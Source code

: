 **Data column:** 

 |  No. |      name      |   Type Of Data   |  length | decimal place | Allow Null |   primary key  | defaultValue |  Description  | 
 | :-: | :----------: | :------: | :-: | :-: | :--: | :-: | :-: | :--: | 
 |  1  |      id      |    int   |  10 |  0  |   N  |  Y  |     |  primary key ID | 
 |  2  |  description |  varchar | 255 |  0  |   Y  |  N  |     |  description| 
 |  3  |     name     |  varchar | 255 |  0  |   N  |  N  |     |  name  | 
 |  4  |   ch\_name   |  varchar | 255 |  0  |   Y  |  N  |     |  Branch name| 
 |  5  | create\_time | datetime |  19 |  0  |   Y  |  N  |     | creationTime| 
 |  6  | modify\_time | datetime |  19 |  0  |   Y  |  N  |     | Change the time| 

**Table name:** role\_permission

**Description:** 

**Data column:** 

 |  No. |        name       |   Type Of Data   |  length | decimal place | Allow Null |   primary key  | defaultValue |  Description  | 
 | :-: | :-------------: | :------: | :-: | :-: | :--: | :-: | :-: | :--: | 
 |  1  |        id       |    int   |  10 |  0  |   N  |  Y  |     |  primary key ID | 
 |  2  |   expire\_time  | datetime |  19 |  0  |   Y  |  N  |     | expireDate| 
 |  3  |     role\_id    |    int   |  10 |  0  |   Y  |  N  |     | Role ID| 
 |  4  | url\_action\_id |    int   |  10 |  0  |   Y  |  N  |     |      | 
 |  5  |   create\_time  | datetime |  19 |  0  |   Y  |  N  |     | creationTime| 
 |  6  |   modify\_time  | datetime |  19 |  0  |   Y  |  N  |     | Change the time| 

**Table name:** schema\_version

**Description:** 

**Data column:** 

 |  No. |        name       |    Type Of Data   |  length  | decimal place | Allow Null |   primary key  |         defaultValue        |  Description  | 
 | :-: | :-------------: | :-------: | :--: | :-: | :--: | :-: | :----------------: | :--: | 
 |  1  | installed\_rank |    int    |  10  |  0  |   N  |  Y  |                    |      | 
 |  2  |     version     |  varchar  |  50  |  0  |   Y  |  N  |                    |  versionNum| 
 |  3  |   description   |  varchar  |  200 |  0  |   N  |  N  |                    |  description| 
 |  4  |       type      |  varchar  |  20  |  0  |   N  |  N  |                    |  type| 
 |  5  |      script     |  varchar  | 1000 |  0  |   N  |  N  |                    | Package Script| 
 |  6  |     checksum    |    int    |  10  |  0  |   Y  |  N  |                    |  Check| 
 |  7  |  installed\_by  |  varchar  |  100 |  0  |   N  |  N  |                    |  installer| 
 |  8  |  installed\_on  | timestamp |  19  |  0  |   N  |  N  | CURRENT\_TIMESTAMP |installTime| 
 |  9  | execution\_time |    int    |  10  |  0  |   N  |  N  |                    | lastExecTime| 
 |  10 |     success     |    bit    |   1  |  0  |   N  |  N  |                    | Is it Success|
_ _ _ _
Beginning at the opening line of the data, transcribe each line exactly until you reach the line with "create\_time | datetime", which you also include, and go no further.

» SOLUTION FOR THIS EXERCISE
Source code

: **Data column:** 

 |  No. |      name      |   Type Of Data   |  length | decimal place | Allow Null |   primary key  | defaultValue |  Description  | 
 | :-: | :----------: | :------: | :-: | :-: | :--: | :-: | :-: | :--: | 
 |  1  |      id      |    int   |  10 |  0  |   N  |  Y  |     |  primary key ID | 
 |  2  |  description |  varchar | 255 |  0  |   Y  |  N  |     |  description| 
 |  3  |     name     |  varchar | 255 |  0  |   N  |  N  |     |  name  | 
 |  4  |   ch\_name   |  varchar | 255 |  0  |   Y  |  N  |     |  Branch name| 
 |  5  | create\_time | datetime |  19 |  0  |   Y  |  N  |     | creationTime| 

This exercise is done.